Just a Story


I recently watched the Netflix documentary on the Elisa Lam case, Crime Scene: The Vanishing at the Cecil Hotel.

It’s a bizarre and interesting case that I won’t recount here. There are plenty of places to learn about it, including the documentary. I’m more interested in talking about what the documentary says, perhaps unintentionally, about our society. And about me.

First, let’s be honest. What makes the Elisa Lam story compelling is the lurid sensationalism. It has elements of the bizarre and the macabre – the creepy elevator video, the hotel’s sordid history and seedy location, the circumstances that led to the discovery of her body. And it mixes that with what seemed at the time to be a truly baffling mystery. 

And Elisa herself made it a compelling story. Her thoughtful and guileless social media posts make her a particularly tragic victim. She seems like an innocent, idealistic child in the midst of so much craven seediness. But of course that just amplifies the core luridness of the story – a fawn-like female victim devoured by a cruel, callous world must be one of the oldest crime story tropes.
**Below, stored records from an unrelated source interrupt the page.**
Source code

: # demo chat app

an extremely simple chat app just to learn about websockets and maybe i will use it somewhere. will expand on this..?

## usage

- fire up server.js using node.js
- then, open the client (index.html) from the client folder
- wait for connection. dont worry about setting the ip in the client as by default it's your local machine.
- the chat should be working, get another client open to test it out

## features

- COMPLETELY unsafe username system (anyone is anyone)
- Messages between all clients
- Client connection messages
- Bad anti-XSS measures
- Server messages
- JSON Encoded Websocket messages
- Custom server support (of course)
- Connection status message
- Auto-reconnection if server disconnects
One of my personal grievances of our modern age is the increasing prevalence and acceptance of conspiracy theorists. We used to roll our eyes at them, or at best, find them amusing in a mostly harmless sort of way (remember the Lone Gunmen from The X-Files?). Back then, the worst problem with conspiracy theories was that they muddied the waters of history, blurring the lines between confirmed fact and unsubstantiated conjecture. They made it impossible to come to a consensus understanding of everything from UFO sightings, to celebrity deaths, to political assassinations.
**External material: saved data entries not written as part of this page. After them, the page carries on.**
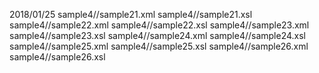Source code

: 2018/01/25
sample4//sample21.xml
sample4//sample21.xsl
sample4//sample22.xml
sample4//sample22.xsl
sample4//sample23.xml
sample4//sample23.xsl
sample4//sample24.xml
sample4//sample24.xsl
sample4//sample25.xml
sample4//sample25.xsl
sample4//sample26.xml
sample4//sample26.xsl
But in the last twenty years, conspiracy theory has become a central theme to a great deal of society’s problems. Racism, misogyny, destructive nationalism – conspiracy theory is a core part of the belief system of all the purveyors of these ills. The same conspiracy fog that makes it hard to separate fact from speculation is now enveloping much more important topics than what happened to Elvis. It’s no longer funny because it’s massively damaging.

And so the 3rd episode of Crime Scene was particularly off-putting because it gave equal airtime and legitimacy to wildly speculative conspiracy as it did to confirmed fact. It also sympathetically portrayed these "Internet sleuths" (read: conspiracy theorists) in all their narcissistic glory. It was really irritating to see these assholes making a "pilgrimage" to the Hotel Cecil, smiling vacuously for their cell phone cameras while sneaking into Elisa’s room or riding the elevator where she was last seen alive. And it was infuriating to listen to them throw out baseless theories about what happened to her, while knowing that her grieving parents were in desperate need of authoritative, fact-based answers.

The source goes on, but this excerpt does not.